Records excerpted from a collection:
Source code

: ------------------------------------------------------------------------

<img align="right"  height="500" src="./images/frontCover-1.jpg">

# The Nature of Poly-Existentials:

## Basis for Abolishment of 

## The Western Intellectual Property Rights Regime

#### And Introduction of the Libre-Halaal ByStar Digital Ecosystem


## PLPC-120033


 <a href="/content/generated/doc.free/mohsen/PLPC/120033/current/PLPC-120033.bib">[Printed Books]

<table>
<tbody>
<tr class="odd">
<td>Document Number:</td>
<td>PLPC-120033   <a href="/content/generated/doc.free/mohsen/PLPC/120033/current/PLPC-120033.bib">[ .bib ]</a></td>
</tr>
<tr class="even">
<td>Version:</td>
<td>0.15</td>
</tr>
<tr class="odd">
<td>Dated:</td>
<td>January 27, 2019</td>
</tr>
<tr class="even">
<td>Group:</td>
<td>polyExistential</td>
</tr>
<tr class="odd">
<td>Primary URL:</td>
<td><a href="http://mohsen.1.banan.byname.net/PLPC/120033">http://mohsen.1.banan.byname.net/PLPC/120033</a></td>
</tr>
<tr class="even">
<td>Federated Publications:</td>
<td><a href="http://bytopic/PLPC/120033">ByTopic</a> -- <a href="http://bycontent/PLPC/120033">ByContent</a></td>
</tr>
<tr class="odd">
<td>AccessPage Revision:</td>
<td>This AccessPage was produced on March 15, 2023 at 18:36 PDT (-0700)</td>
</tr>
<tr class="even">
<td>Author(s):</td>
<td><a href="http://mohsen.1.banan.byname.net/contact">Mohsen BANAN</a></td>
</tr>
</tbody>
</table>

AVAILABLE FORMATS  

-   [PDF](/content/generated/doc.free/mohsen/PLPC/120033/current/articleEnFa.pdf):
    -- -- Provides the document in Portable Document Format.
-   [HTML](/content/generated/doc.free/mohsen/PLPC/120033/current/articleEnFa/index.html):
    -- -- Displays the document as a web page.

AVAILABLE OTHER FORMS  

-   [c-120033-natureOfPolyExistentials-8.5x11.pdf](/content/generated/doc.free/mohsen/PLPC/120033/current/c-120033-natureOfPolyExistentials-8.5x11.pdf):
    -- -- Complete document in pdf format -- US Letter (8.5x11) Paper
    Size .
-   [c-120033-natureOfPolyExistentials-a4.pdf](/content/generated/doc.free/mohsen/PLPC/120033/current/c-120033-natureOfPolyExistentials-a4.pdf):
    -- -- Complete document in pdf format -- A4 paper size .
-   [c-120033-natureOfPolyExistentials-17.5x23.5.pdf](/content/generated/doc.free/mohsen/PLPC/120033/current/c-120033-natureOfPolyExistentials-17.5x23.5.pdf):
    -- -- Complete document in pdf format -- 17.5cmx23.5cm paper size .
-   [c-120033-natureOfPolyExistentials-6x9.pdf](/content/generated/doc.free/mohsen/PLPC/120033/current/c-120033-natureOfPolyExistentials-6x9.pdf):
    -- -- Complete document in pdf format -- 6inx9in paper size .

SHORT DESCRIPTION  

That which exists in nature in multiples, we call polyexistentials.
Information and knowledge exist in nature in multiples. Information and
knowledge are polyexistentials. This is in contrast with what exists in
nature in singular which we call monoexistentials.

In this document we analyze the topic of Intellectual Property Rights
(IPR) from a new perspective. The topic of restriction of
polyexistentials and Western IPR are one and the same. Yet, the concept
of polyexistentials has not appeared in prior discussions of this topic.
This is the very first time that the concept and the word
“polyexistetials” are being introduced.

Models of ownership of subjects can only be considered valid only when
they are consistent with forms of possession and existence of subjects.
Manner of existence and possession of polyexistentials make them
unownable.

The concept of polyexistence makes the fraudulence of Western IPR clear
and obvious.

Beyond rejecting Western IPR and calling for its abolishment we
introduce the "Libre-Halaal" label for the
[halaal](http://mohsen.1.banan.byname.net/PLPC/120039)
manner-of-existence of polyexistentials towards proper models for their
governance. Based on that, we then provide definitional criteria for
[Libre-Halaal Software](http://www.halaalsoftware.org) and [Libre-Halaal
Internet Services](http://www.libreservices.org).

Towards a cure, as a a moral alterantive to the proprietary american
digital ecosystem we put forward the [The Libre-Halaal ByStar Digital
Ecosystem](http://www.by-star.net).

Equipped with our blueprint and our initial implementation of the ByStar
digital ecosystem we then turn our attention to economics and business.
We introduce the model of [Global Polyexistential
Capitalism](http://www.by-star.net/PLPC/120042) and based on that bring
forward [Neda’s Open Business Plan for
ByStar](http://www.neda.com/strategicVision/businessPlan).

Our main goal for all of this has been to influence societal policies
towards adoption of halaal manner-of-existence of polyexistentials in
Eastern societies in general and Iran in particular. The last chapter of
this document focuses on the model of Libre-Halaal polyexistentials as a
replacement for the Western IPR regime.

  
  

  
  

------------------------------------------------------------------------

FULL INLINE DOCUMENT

What is expected » Transcribe the data in full, matching every line exactly.

Worked solution »
Source code

: ------------------------------------------------------------------------

<img align="right"  height="500" src="./images/frontCover-1.jpg">

# The Nature of Poly-Existentials:

## Basis for Abolishment of 

## The Western Intellectual Property Rights Regime

#### And Introduction of the Libre-Halaal ByStar Digital Ecosystem


## PLPC-120033


 <a href="/content/generated/doc.free/mohsen/PLPC/120033/current/PLPC-120033.bib">[Printed Books]

<table>
<tbody>
<tr class="odd">
<td>Document Number:</td>
<td>PLPC-120033   <a href="/content/generated/doc.free/mohsen/PLPC/120033/current/PLPC-120033.bib">[ .bib ]</a></td>
</tr>
<tr class="even">
<td>Version:</td>
<td>0.15</td>
</tr>
<tr class="odd">
<td>Dated:</td>
<td>January 27, 2019</td>
</tr>
<tr class="even">
<td>Group:</td>
<td>polyExistential</td>
</tr>
<tr class="odd">
<td>Primary URL:</td>
<td><a href="http://mohsen.1.banan.byname.net/PLPC/120033">http://mohsen.1.banan.byname.net/PLPC/120033</a></td>
</tr>
<tr class="even">
<td>Federated Publications:</td>
<td><a href="http://bytopic/PLPC/120033">ByTopic</a> -- <a href="http://bycontent/PLPC/120033">ByContent</a></td>
</tr>
<tr class="odd">
<td>AccessPage Revision:</td>
<td>This AccessPage was produced on March 15, 2023 at 18:36 PDT (-0700)</td>
</tr>
<tr class="even">
<td>Author(s):</td>
<td><a href="http://mohsen.1.banan.byname.net/contact">Mohsen BANAN</a></td>
</tr>
</tbody>
</table>

AVAILABLE FORMATS  

-   [PDF](/content/generated/doc.free/mohsen/PLPC/120033/current/articleEnFa.pdf):
    -- -- Provides the document in Portable Document Format.
-   [HTML](/content/generated/doc.free/mohsen/PLPC/120033/current/articleEnFa/index.html):
    -- -- Displays the document as a web page.

AVAILABLE OTHER FORMS  

-   [c-120033-natureOfPolyExistentials-8.5x11.pdf](/content/generated/doc.free/mohsen/PLPC/120033/current/c-120033-natureOfPolyExistentials-8.5x11.pdf):
    -- -- Complete document in pdf format -- US Letter (8.5x11) Paper
    Size .
-   [c-120033-natureOfPolyExistentials-a4.pdf](/content/generated/doc.free/mohsen/PLPC/120033/current/c-120033-natureOfPolyExistentials-a4.pdf):
    -- -- Complete document in pdf format -- A4 paper size .
-   [c-120033-natureOfPolyExistentials-17.5x23.5.pdf](/content/generated/doc.free/mohsen/PLPC/120033/current/c-120033-natureOfPolyExistentials-17.5x23.5.pdf):
    -- -- Complete document in pdf format -- 17.5cmx23.5cm paper size .
-   [c-120033-natureOfPolyExistentials-6x9.pdf](/content/generated/doc.free/mohsen/PLPC/120033/current/c-120033-natureOfPolyExistentials-6x9.pdf):
    -- -- Complete document in pdf format -- 6inx9in paper size .

SHORT DESCRIPTION  

That which exists in nature in multiples, we call polyexistentials.
Information and knowledge exist in nature in multiples. Information and
knowledge are polyexistentials. This is in contrast with what exists in
nature in singular which we call monoexistentials.

In this document we analyze the topic of Intellectual Property Rights
(IPR) from a new perspective. The topic of restriction of
polyexistentials and Western IPR are one and the same. Yet, the concept
of polyexistentials has not appeared in prior discussions of this topic.
This is the very first time that the concept and the word
“polyexistetials” are being introduced.

Models of ownership of subjects can only be considered valid only when
they are consistent with forms of possession and existence of subjects.
Manner of existence and possession of polyexistentials make them
unownable.

The concept of polyexistence makes the fraudulence of Western IPR clear
and obvious.

Beyond rejecting Western IPR and calling for its abolishment we
introduce the "Libre-Halaal" label for the
[halaal](http://mohsen.1.banan.byname.net/PLPC/120039)
manner-of-existence of polyexistentials towards proper models for their
governance. Based on that, we then provide definitional criteria for
[Libre-Halaal Software](http://www.halaalsoftware.org) and [Libre-Halaal
Internet Services](http://www.libreservices.org).

Towards a cure, as a a moral alterantive to the proprietary american
digital ecosystem we put forward the [The Libre-Halaal ByStar Digital
Ecosystem](http://www.by-star.net).

Equipped with our blueprint and our initial implementation of the ByStar
digital ecosystem we then turn our attention to economics and business.
We introduce the model of [Global Polyexistential
Capitalism](http://www.by-star.net/PLPC/120042) and based on that bring
forward [Neda’s Open Business Plan for
ByStar](http://www.neda.com/strategicVision/businessPlan).

Our main goal for all of this has been to influence societal policies
towards adoption of halaal manner-of-existence of polyexistentials in
Eastern societies in general and Iran in particular. The last chapter of
this document focuses on the model of Libre-Halaal polyexistentials as a
replacement for the Western IPR regime.

  
  

  
  

------------------------------------------------------------------------

FULL INLINE DOCUMENT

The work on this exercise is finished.